[What is required] This exercise asks for a copy of each line in the records below with the word "variable" in it.

[Record extracts]

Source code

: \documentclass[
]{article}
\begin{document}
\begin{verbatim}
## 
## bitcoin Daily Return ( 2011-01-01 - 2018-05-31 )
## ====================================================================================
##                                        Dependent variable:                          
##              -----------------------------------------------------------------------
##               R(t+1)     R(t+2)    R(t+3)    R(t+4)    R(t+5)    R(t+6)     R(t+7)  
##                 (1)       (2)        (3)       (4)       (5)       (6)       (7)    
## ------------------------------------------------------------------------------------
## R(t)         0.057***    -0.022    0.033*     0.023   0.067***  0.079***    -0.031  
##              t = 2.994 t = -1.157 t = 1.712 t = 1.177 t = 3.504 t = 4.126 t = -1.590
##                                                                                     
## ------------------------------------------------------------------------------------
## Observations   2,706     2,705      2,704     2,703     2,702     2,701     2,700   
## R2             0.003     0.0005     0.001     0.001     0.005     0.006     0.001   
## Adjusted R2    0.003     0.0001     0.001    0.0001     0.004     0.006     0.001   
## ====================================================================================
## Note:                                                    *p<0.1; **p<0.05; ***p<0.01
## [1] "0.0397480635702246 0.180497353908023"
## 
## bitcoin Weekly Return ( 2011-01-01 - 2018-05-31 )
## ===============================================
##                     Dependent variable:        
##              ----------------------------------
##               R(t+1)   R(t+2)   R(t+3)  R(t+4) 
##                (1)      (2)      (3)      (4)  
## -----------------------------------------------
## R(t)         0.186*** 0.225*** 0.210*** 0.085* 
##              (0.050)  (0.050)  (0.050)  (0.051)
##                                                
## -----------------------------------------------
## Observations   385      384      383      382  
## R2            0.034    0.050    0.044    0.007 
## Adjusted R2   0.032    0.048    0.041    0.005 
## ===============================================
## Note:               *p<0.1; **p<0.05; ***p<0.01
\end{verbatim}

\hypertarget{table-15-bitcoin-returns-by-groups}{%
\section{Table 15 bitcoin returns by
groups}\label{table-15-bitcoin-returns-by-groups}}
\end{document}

[Response to this exercise]
##                                        Dependent variable:                          
##                     Dependent variable:        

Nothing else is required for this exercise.